Much of the shared Soviet legacy has indeed been preserved. For instance, Russia and Ukraine still have massive trade in goods and services ($55.5 billion in 2012), visa-free travel and free movement of labor, an integrated gas transportation and power system and military-industrial cooperation.
Russia still has its naval base in the Crimea, Ukraine. In political economics, relations like these are termed “interdependence” and they are an important condition for economic integration.
But it is doubtful whether the model proposed by Russia will remain sustainable in the long term. Experts are well aware that the effective functioning of a modern state depends on such institutions as strong property rights and market sophistication.
Property rights protection in Russia is poor, institutions of the required quality have not yet been created and the country’s authorities are not doing anything to create them. What the Russian economy needs is not micromanagement from the Kremlin, but reforms that could ensure the operation of the economic institutions of a modern state.
If Russia’s next move after involving Ukraine in a process of reintegration is to carry out the kinds of radical institutional reforms that economists have been urging for the past 10 years, then the protests in Kiev’s Independence Square and the unexpected rapprochement between Russia and Ukraine could have long-term positive consequences for both countries.
Russia and Ukraine are united in that their future prosperity lies in developing European-type democratic societies.
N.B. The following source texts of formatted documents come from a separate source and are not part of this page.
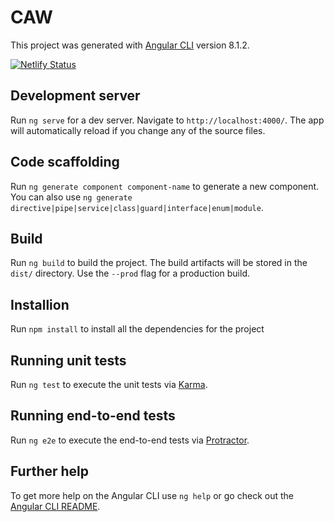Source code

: # CAW
This project was generated with [Angular CLI](https://github.com/angular/angular-cli) version 8.1.2.

[![Netlify Status](https://api.netlify.com/api/v1/badges/40d41f73-04b3-48a5-9639-35472f16708f/deploy-status)](https://app.netlify.com/sites/CAW-pramod/deploys)

## Development server

Run `ng serve` for a dev server. Navigate to `http://localhost:4000/`. The app will automatically reload if you change any of the source files.

## Code scaffolding

Run `ng generate component component-name` to generate a new component. You can also use `ng generate directive|pipe|service|class|guard|interface|enum|module`.

## Build

Run `ng build` to build the project. The build artifacts will be stored in the `dist/` directory. Use the `--prod` flag for a production build.

## Installion
Run `npm install` to install all the dependencies for the project

## Running unit tests

Run `ng test` to execute the unit tests via [Karma](https://karma-runner.github.io).

## Running end-to-end tests

Run `ng e2e` to execute the end-to-end tests via [Protractor](http://www.protractortest.org/).

## Further help

To get more help on the Angular CLI use `ng help` or go check out the [Angular CLI README](https://github.com/angular/angular-cli/blob/master/README.md).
Yet Russia also aspires to become an independent center of gravity in world politics. Its current efforts are aimed at attracting Ukraine into its own integration project, which runs counter to the interests of the EU and the U.S.
The need to deepen cooperation with Ukraine within an integration project will hopefully spur reforms both in Russia and Ukraine, leading to the creation of a window of opportunity for a real modernization of the politico-economic system in both countries.
But in the meantime, Russia is unlikely to adopt a policy that reconciles itself to passively watching Ukraine develop as a peripheral member of the European Union.
Leaders of the countries that once constituted the Soviet Union share certain similarities in their worldview. One is that they tend to downplay the concept of ”values” as a motivating factor for national policy, preferring instead to focus on “interests,” both national and personal.
Russian leaders are convinced that international relations within the Commonwealth of Independent States (as the loose-knit organization of former Soviet states is known) is a zero-sum game territory. That means every defeat suffered by a partner from outside the region translates into a victory for Russia. Such outsiders would include the U.S. and China, as well as the EU.
Any attempt to understand the economic consequences of the current events around Ukraine without taking into account this worldview of the regional elites is bound to fail.
Stanislav Tkachenko is an associate professor of International Relations at St. Petersburg State University.